Building a Shallow Universal Polynomial Network

PyApprox Tutorial Library

Approximate an expensive model with a shallow universal polynomial network (SUPN).

Learning Objectives

After completing this tutorial, you will be able to:

  • Write down the SUPN ansatz and identify its trainable parameters
  • Construct a SUPN with create_supn and inspect its parameter count
  • Fit a SUPN to training data with SUPNMSEFitter
  • Examine convergence as a function of network width \(N\) and polynomial degree on a smooth 1D target
  • Apply SUPNs to a 2D target and choose the hyperparameters by sweeping a small grid

Surrogate models replace expensive simulators with cheap approximations — see The Surrogate Modeling Workflow for an introduction. The shallow universal polynomial network (SUPN) (Morrow et al. 2025) is an expressive nonlinear surrogate that borrows from both polynomial chaos expansions (PCEs) and Gaussian processes (GPs). It uses the same Chebyshev basis as a PCE, but feeds linear combinations of that basis through a \(\tanh\) nonlinearity, then takes a final linear combination. The result is an expressive nonlinear surrogate with far fewer trainable parameters than a deep neural network.

The SUPN Ansatz

A SUPN approximates a target function \(f : [-1, 1]^D \to \mathbb{R}^Q\) as

\[ f_{N, \Lambda}(\mathbf{x}) = \sum_{n=1}^{N} c_n \, \tanh\!\left( \sum_{m \in \Lambda} a_{n, m} \, T_m(\mathbf{x}) \right) \]

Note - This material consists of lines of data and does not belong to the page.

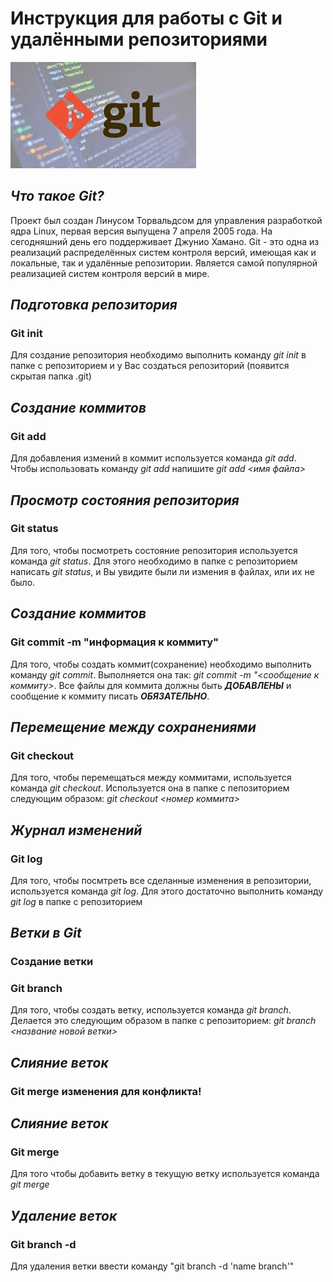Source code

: # Инструкция для работы с Git и удалёнными репозиториями
![логотип git](images.jpg)

## *Что такое Git?*
Проект был создан Линусом Торвальдсом для управления разработкой ядра Linux, первая версия выпущена 7 апреля 2005 года. На сегодняшний день его поддерживает Джунио Хамано.
Git - это одна из реализаций распределённых систем контроля версий, имеющая как и локальные, так и удалённые репозитории. Является самой популярной реализацией систем контроля версий в мире.
## *Подготовка репозитория*
### Git init
Для создание репозитория необходимо выполнить команду *git init* в папке с репозиторием и у Вас создаться репозиторий (появится скрытая папка .git)

## *Создание коммитов*
### Git add
Для добавления измений в коммит используется команда *git add*. Чтобы использовать команду *git add* напишите *git add <имя файла>*

## *Просмотр состояния репозитория*
### Git status
Для того, чтобы посмотреть состояние репозитория используется команда *git status*. Для этого необходимо в папке с репозиторием написать *git status*, и Вы увидите были ли измения в файлах, или их не было.

## *Создание коммитов*

### Git commit -m "информация к коммиту"
Для того, чтобы создать коммит(сохранение) необходимо выполнить команду *git commit*. Выполняется она так: *git commit -m "<сообщение к коммиту>*. Все файлы для коммита должны быть ***ДОБАВЛЕНЫ*** и сообщение к коммиту писать ***ОБЯЗАТЕЛЬНО***.

## *Перемещение между сохранениями*

### Git checkout
Для того, чтобы перемещаться между коммитами, используется команда *git checkout*. Используется она в папке с пепозиторием следующим образом: *git checkout <номер коммита>*

## *Журнал изменений*

### Git log
Для того, чтобы посмтреть все сделанные изменения в репозитории, используется команда *git log*. Для этого достаточно выполнить команду *git log* в папке с репозиторием

## *Ветки в Git*

### Создание ветки
### Git branch 
Для того, чтобы создать ветку, используется команда *git branch*. Делается это следующим образом в папке с репозиторием: *git branch <название новой ветки>*

## *Слияние веток*
### Git merge изменения для конфликта!

## *Слияние веток*
### Git merge

Для того чтобы добавить ветку в текущую ветку используется команда *git merge <name branch>*

## *Удаление веток*

### Git branch -d
Для удаления ветки ввести команду "git branch -d 'name branch'"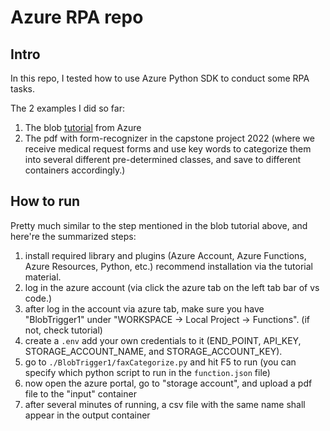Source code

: # Azure RPA repo

## Intro
In this repo, I tested how to use Azure Python SDK to conduct some RPA tasks.

The 2 examples I did so far:
1. The blob [tutorial](https://learn.microsoft.com/en-us/azure/applied-ai-services/form-recognizer/tutorial-azure-function?view=form-recog-3.0.0&source=docs) from Azure
2. The pdf with form-recognizer in the capstone project 2022 (where we receive medical request forms and use key words to categorize them into several different pre-determined classes, and save to different containers accordingly.)

## How to run
Pretty much similar to the step mentioned in the blob tutorial above, and here're the summarized steps:
1. install required library and plugins (Azure Account, Azure Functions, Azure Resources, Python, etc.) recommend installation via the tutorial material.
2. log in the azure account (via click the azure tab on the left tab bar of vs code.)
3. after log in the account via azure tab, make sure you have "BlobTrigger1" under "WORKSPACE -> Local Project -> Functions". (if not, check tutorial)
4. create a `.env` add your own credentials to it (END_POINT, API_KEY, STORAGE_ACCOUNT_NAME, and STORAGE_ACCOUNT_KEY).
5. go to `./BlobTrigger1/faxCategorize.py` and hit F5 to run (you can specify which python script to run in the `function.json` file)
6. now open the azure portal, go to "storage account", and upload a pdf file to the "input" container
7. after several minutes of running, a csv file with the same name shall appear in the output container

where \(T_m(\mathbf{x}) = \prod_{d=1}^{D} T_{m_d}(x_d)\) is a product of univariate Chebyshev polynomials of the first kind, \(\Lambda \subset \mathbb{N}_0^D\) is a multi-index set (analogous to the basis index set of a PCE), and \(a_{n, m} \in \mathbb{R}\) and \(c_n \in \mathbb{R}^Q\) are the trainable parameters.

In matrix form, with the \(M = |\Lambda|\) basis functions stacked into a vector \(B(\mathbf{x}) \in \mathbb{R}^M\):

\[ f(\mathbf{x}) = C \, \tanh\!\big( A \, B(\mathbf{x}) \big), \]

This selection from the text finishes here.